* Problem requirements
Each line of the data that mentions the string "item" needs to be identified and copied.

* Entries supplied
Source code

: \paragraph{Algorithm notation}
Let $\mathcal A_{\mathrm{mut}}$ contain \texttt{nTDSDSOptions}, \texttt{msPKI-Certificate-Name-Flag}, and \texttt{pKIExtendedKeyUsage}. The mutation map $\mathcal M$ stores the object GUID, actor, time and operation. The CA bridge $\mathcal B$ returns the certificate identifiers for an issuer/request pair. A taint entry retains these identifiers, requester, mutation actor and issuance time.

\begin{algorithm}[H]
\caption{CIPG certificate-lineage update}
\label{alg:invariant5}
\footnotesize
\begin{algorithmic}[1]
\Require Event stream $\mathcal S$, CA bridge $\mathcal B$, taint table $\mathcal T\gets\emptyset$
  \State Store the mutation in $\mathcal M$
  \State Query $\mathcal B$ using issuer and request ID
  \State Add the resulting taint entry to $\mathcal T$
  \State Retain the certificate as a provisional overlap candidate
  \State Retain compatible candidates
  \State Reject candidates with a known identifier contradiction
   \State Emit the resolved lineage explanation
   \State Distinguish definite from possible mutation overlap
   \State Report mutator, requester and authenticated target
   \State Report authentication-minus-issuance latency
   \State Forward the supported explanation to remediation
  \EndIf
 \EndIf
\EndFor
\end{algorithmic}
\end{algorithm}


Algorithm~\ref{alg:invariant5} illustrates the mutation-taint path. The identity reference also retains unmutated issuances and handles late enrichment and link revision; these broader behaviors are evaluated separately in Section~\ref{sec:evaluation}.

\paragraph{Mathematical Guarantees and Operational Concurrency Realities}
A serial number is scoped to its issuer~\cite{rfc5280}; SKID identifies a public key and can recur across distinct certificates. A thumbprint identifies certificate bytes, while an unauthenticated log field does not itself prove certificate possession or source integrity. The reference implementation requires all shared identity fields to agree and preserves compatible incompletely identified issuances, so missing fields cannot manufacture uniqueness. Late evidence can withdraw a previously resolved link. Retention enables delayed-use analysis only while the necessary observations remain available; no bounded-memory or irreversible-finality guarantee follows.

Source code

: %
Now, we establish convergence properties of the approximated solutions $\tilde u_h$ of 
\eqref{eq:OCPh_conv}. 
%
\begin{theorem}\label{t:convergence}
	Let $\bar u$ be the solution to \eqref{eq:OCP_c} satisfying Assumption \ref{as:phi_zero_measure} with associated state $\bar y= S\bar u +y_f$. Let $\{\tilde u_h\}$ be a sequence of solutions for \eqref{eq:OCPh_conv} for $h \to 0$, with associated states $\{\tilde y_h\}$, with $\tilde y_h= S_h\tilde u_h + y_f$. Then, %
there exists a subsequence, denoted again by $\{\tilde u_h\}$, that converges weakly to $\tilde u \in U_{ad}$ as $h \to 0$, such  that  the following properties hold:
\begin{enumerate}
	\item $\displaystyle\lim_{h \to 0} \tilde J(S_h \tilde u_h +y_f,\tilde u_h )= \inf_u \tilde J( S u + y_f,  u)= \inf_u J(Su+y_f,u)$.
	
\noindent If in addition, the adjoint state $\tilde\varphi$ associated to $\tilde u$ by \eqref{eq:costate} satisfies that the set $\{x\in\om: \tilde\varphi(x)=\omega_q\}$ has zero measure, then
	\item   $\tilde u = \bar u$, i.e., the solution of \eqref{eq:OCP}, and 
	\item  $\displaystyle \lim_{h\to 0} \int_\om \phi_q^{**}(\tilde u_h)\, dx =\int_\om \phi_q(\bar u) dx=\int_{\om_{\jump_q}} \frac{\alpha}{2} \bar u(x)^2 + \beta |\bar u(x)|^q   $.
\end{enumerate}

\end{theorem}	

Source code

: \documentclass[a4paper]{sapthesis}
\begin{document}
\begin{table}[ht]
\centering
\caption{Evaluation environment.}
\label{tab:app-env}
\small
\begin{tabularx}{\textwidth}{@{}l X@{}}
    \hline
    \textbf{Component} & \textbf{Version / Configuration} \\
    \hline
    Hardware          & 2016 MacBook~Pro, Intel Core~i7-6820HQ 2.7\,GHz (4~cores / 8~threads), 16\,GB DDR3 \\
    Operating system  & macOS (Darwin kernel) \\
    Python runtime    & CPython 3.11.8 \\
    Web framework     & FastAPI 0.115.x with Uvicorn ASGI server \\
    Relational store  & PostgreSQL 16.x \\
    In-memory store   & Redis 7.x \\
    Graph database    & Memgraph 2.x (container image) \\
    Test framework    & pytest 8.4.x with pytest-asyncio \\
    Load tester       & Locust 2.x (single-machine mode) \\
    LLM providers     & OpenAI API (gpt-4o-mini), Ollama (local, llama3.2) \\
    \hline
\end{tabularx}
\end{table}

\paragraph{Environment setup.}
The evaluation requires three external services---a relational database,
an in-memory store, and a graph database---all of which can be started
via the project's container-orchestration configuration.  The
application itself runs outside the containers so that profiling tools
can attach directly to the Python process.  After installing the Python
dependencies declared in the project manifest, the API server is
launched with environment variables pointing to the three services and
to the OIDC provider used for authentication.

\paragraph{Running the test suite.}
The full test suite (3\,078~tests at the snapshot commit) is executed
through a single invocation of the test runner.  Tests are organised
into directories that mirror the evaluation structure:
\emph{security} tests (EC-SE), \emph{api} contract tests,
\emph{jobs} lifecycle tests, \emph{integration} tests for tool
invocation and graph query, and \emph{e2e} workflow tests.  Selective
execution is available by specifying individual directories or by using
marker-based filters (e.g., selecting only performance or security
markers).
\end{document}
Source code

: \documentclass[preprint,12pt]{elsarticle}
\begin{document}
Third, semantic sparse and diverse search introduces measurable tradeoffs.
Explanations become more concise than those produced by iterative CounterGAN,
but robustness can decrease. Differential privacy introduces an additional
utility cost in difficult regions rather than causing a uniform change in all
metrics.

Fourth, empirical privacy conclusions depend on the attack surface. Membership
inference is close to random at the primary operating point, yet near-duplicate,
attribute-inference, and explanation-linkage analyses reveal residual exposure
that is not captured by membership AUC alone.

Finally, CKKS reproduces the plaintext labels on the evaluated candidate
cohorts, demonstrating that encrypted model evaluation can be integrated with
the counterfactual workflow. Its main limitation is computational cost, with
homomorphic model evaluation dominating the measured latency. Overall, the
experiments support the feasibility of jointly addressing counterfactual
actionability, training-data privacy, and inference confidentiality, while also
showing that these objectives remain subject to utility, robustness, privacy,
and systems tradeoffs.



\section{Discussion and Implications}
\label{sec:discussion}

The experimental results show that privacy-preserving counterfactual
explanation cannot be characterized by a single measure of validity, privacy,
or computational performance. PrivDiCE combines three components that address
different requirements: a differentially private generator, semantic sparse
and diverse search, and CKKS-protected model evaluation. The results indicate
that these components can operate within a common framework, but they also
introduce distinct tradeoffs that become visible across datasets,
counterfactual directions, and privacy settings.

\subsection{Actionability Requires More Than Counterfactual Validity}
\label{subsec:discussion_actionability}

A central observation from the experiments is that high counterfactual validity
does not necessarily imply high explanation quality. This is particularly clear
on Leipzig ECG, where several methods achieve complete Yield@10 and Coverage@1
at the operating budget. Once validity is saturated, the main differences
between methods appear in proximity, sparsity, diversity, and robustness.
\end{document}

* Result below
	\item $\displaystyle\lim_{h \to 0} \tilde J(S_h \tilde u_h +y_f,\tilde u_h )= \inf_u \tilde J( S u + y_f,  u)= \inf_u J(Su+y_f,u)$.
	\item   $\tilde u = \bar u$, i.e., the solution of \eqref{eq:OCP}, and 
	\item  $\displaystyle \lim_{h\to 0} \int_\om \phi_q^{**}(\tilde u_h)\, dx =\int_\om \phi_q(\bar u) dx=\int_{\om_{\jump_q}} \frac{\alpha}{2} \bar u(x)^2 + \beta |\bar u(x)|^q   $.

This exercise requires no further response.